Originally Posted by tenmins View Post
So often I have heard negative things about the Japanese school system focused around this issue of all the children being in this nationwide battle to outperform each other and get into uni.
The top universities are hard to get into. They have some incredibly difficult entrance exams... But they`re not the only universities in the country. They tend to fly by reputation though, so just getting into one increases your future job opportunities... Along the same lines as someone who has graduated from Harvard or Princeton is going to have more opportunities than someone who has graduated from a small local university.
Getting into a university isn`t hard - getting into a prestigious university is.
Parents want their children to attend prestigious universities, so tend to push their children to get into better high schools so that they`ll have a better chance of passing the prestigious university exam... Which is really the root of the whole negative image.

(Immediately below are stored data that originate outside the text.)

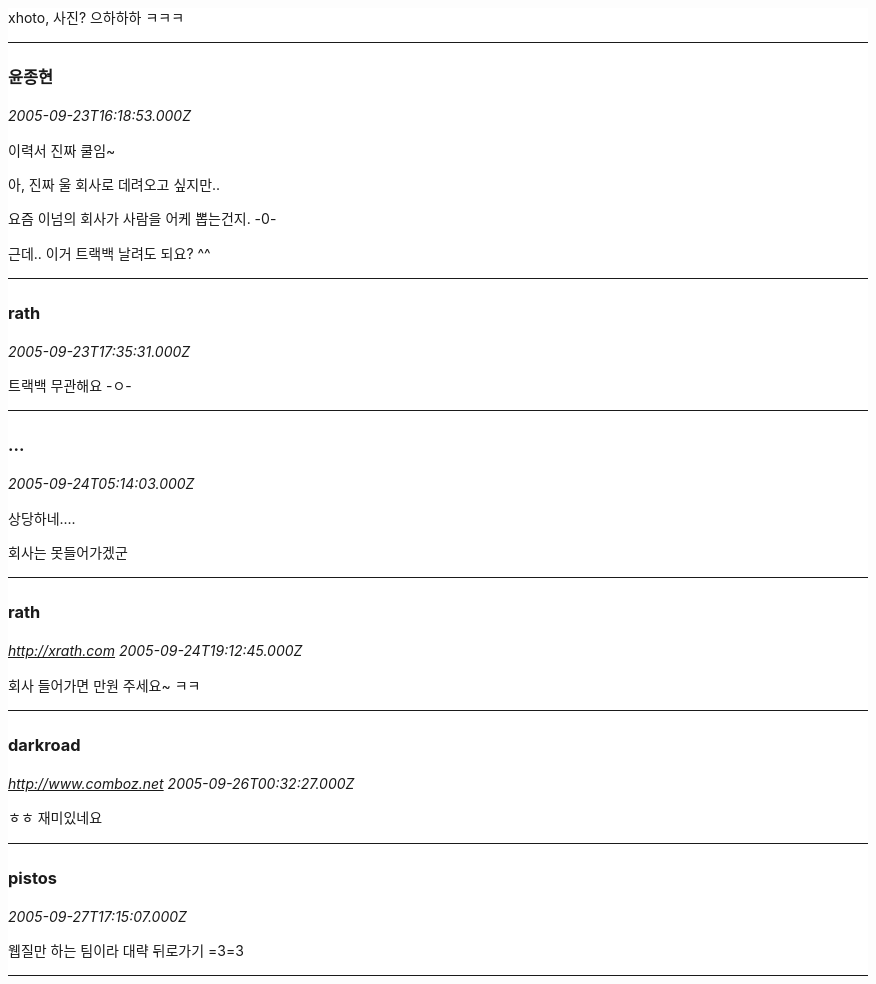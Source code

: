 xhoto, 사진? 으하하하 ㅋㅋㅋ

---

### 윤종현
*2005-09-23T16:18:53.000Z*

이력서 진짜 쿨임~ 

아, 진짜 울 회사로 데려오고 싶지만.. 

요즘 이넘의 회사가 사람을 어케 뽑는건지. -0-

근데.. 이거 트랙백 날려도 되요? ^^

---

### rath
*2005-09-23T17:35:31.000Z*

트랙백 무관해요 -ㅇ-

---

### ...
*2005-09-24T05:14:03.000Z*

상당하네....

회사는 못들어가겠군

---

### rath
*http://xrath.com*
*2005-09-24T19:12:45.000Z*

회사 들어가면 만원 주세요~ ㅋㅋ

---

### darkroad
*http://www.comboz.net*
*2005-09-26T00:32:27.000Z*

ㅎㅎ 재미있네요

---

### pistos
*2005-09-27T17:15:07.000Z*

웹질만 하는 팀이라 대략 뒤로가기 =3=3

---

I hadn't heard about high school being non-compulsory and that there is a wide range of different programs. It sounds like a great system that allows you to choose a path based on the individual strengths of the child, providing the parents are willing to follow those strengths.

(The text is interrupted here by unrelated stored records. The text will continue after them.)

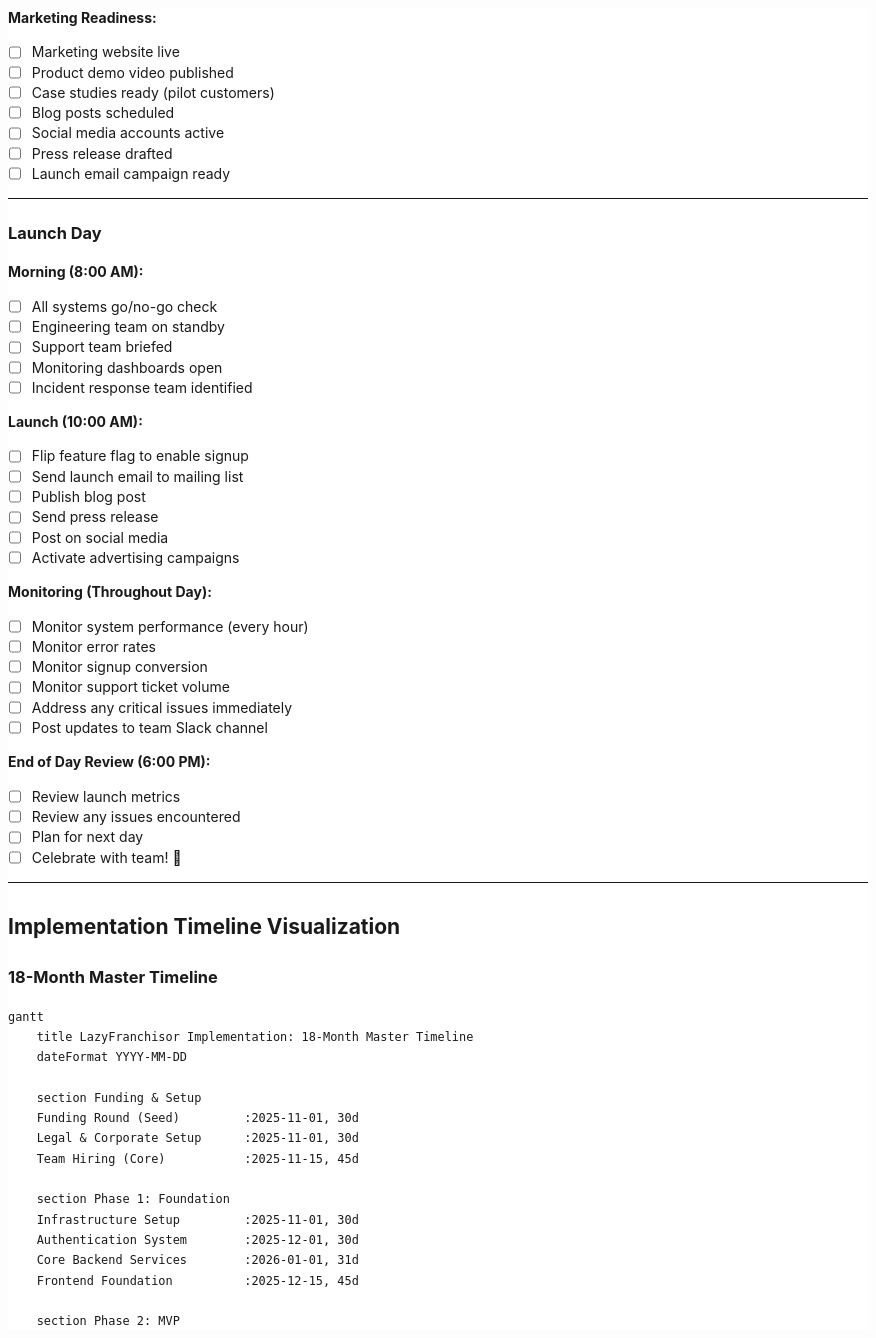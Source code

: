 **Marketing Readiness:**
- [ ] Marketing website live
- [ ] Product demo video published
- [ ] Case studies ready (pilot customers)
- [ ] Blog posts scheduled
- [ ] Social media accounts active
- [ ] Press release drafted
- [ ] Launch email campaign ready

---

### Launch Day

**Morning (8:00 AM):**
- [ ] All systems go/no-go check
- [ ] Engineering team on standby
- [ ] Support team briefed
- [ ] Monitoring dashboards open
- [ ] Incident response team identified

**Launch (10:00 AM):**
- [ ] Flip feature flag to enable signup
- [ ] Send launch email to mailing list
- [ ] Publish blog post
- [ ] Send press release
- [ ] Post on social media
- [ ] Activate advertising campaigns

**Monitoring (Throughout Day):**
- [ ] Monitor system performance (every hour)
- [ ] Monitor error rates
- [ ] Monitor signup conversion
- [ ] Monitor support ticket volume
- [ ] Address any critical issues immediately
- [ ] Post updates to team Slack channel

**End of Day Review (6:00 PM):**
- [ ] Review launch metrics
- [ ] Review any issues encountered
- [ ] Plan for next day
- [ ] Celebrate with team! 🎉

---

## Implementation Timeline Visualization

### 18-Month Master Timeline

```mermaid
gantt
    title LazyFranchisor Implementation: 18-Month Master Timeline
    dateFormat YYYY-MM-DD

    section Funding & Setup
    Funding Round (Seed)         :2025-11-01, 30d
    Legal & Corporate Setup      :2025-11-01, 30d
    Team Hiring (Core)           :2025-11-15, 45d

    section Phase 1: Foundation
    Infrastructure Setup         :2025-11-01, 30d
    Authentication System        :2025-12-01, 30d
    Core Backend Services        :2026-01-01, 31d
    Frontend Foundation          :2025-12-15, 45d

    section Phase 2: MVP
```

On one hand it is, on the other, well, focusing on interests and individual strengths doesn`t necessarily mean that the child will be able to make a living off of it later. In Japan, the norm is still for the children to care for their parents - not to mention that a prestigious job means a LOT - so there is a lot of pressure to set yourself up for a solid career.

Another question. I have heard that the whole bullying thing in schools is often a result of parents actions. Two or more sets of parents will gossip about another child who may be overweight or have a disability etc, and their children will hear this and repeat it to their friends at school and as the snowball builds it results in some students bullying the child directly.
This is true anywhere when it comes to small children. It is most definitely not a "Japan thing".
More subtle differences aren`t usually picked up by children, or if they are they do not connect anything negative to the differences... Unless, of course, someone they respect is pointing it out as something negative.

Have you experienced this?
Not so far.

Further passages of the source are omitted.